Yağmanın baş sorumlusu

15 Aralık 2013 günü yapılan Sol Cephe kuruluş toplantısında Nihat Behram bir anısını anlattı. 1980’li yıllarda vatandaşlıktan çıkarıldıktan sonra malvarlığını bildirmesi istenilmiş. Almış kalemi kağıdı eline, 783 bin kilometrekare toprağım var, göllerim, nehirlerim, derelerim, ormanlarım da cabası diye yazmış göndermiş. Devlet, bu beyanı esas aldı ve hepsine el koydu. O günden bu yana sata sata bitiremediler. Batan geminin malları fiyatına satıldığı için de kapışılıyor. Malına mülküne sahip çıksaydı bunlar başımıza gelmezdi. Mahşerde iki elimin yakasında olacağını bilmeli.

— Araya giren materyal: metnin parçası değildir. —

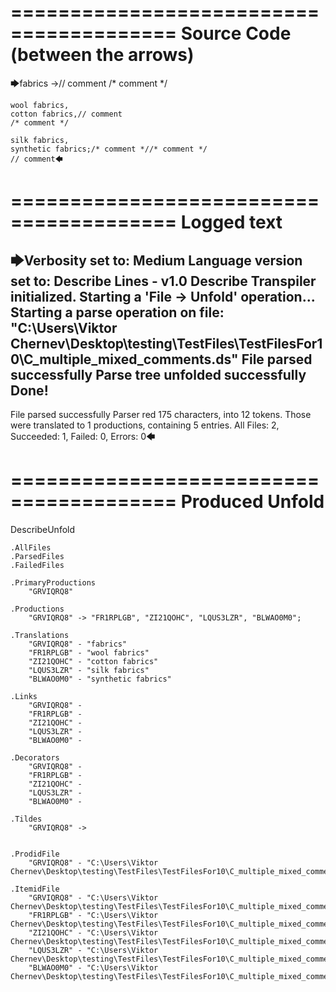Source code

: ========================================
Source Code (between the arrows)
========================================

🡆fabrics ->// comment
/* comment */

	wool fabrics,
	cotton fabrics,// comment
	/* comment */

	silk fabrics,
	synthetic fabrics;/* comment *//* comment */
	// comment🡄

========================================
Logged text
========================================

🡆Verbosity set to: Medium
Language version set to: Describe Lines - v1.0
Describe Transpiler initialized.
Starting a 'File -> Unfold' operation...
Starting a parse operation on file: "C:\Users\Viktor Chernev\Desktop\testing\TestFiles\TestFilesFor10\C_multiple_mixed_comments.ds"
File parsed successfully
Parse tree unfolded successfully
Done!
------------------------
File parsed successfully
Parser red 175 characters, into 12 tokens.
Those were translated to 1 productions, containing 5 entries.
All Files: 2, Succeeded: 1, Failed: 0, Errors: 0🡄

========================================
Produced Unfold
========================================

DescribeUnfold

    .AllFiles
    .ParsedFiles
    .FailedFiles

    .PrimaryProductions
        "GRVIQRQ8" 

    .Productions
        "GRVIQRQ8" -> "FR1RPLGB", "ZI21QOHC", "LQUS3LZR", "BLWAO0M0";

    .Translations
        "GRVIQRQ8" - "fabrics"
        "FR1RPLGB" - "wool fabrics"
        "ZI21QOHC" - "cotton fabrics"
        "LQUS3LZR" - "silk fabrics"
        "BLWAO0M0" - "synthetic fabrics"

    .Links
        "GRVIQRQ8" - 
        "FR1RPLGB" - 
        "ZI21QOHC" - 
        "LQUS3LZR" - 
        "BLWAO0M0" - 

    .Decorators
        "GRVIQRQ8" - 
        "FR1RPLGB" - 
        "ZI21QOHC" - 
        "LQUS3LZR" - 
        "BLWAO0M0" - 

    .Tildes
        "GRVIQRQ8" -> 


    .ProdidFile
        "GRVIQRQ8" - "C:\Users\Viktor Chernev\Desktop\testing\TestFiles\TestFilesFor10\C_multiple_mixed_comments.ds"

    .ItemidFile
        "GRVIQRQ8" - "C:\Users\Viktor Chernev\Desktop\testing\TestFiles\TestFilesFor10\C_multiple_mixed_comments.ds"
        "FR1RPLGB" - "C:\Users\Viktor Chernev\Desktop\testing\TestFiles\TestFilesFor10\C_multiple_mixed_comments.ds"
        "ZI21QOHC" - "C:\Users\Viktor Chernev\Desktop\testing\TestFiles\TestFilesFor10\C_multiple_mixed_comments.ds"
        "LQUS3LZR" - "C:\Users\Viktor Chernev\Desktop\testing\TestFiles\TestFilesFor10\C_multiple_mixed_comments.ds"
        "BLWAO0M0" - "C:\Users\Viktor Chernev\Desktop\testing\TestFiles\TestFilesFor10\C_multiple_mixed_comments.ds"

KİT’lerin toplamını üç dört aylık enerji faturası fiyatına sattılar. Kamu hizmeti kavramı yok edildi. Sağlık, eğitim gibi hizmetler artık plazalarda satılıyor. Kentleri yağmacılara peşkeş çekmek için cehenneme çevirdiler, şimdi zenginler için sahte cennetler kuruyorlar.

Kamunun elindeki kent merkezlerinde kalmış ve çoğu yeşil alan olan arsalar, konut ya da ticaret merkezine dönüştürülüp satılıyor. Üniversite yerleşkelerine el konuluyor.

Belediyeler, Hazine’yle yarışa girişti. Binlerce dönüm toprak sattılar. Yaklaşan seçimleri finanse edebilmek için son aylarda daha da hızlandılar. Kentlerde kamu mülkiyetinde neredeyse hiç toprak kalmadı. Yağmalanacak yeni alanlara gereksinme duyuyorlar. Bu amaçla 13 yeni büyükşehir belediyesi kurdular ve belediye sınırlarını il sınırlarıyla eşitlediler. Köyleri kentlerin mahallesi yaptılar. Köylünün topraklarına, meralarına, suyuna göz diktiler. Sloganları “her yer kent, her yer yağma”

Taner Yıldız, Meclis’te bir soruya verdiği yanıtta, Antalya ilinde taş ocağı işletme ve maden arama ruhsatlarının 5 bin 500 kilometrekare alanı kapsadığını, devletin Antalya’da maden ve işletmecilerinden devlet payı olarak 2004 yılında 196 bin lira gelir elde ederken, bu gelirin 2011 yılında 3 milyon 300 bin liraya yükseldiğini övünerek söyledi. 16 Aralık günü, soL portalda bu haber çok doğru bir tanımlamayla “Antalya’ya İstanbul kadar taş düştü” başlığıyla verildi. Antalya’nın yüzölçümünün dörtte birinde taşocağı işletiliyor ya da maden aranıyormuş. Bu alan İstanbul’un yüzölçümünden büyükmüş. Antalya’yı katletmenin yıllık kirası yalnızca 3 milyon lira.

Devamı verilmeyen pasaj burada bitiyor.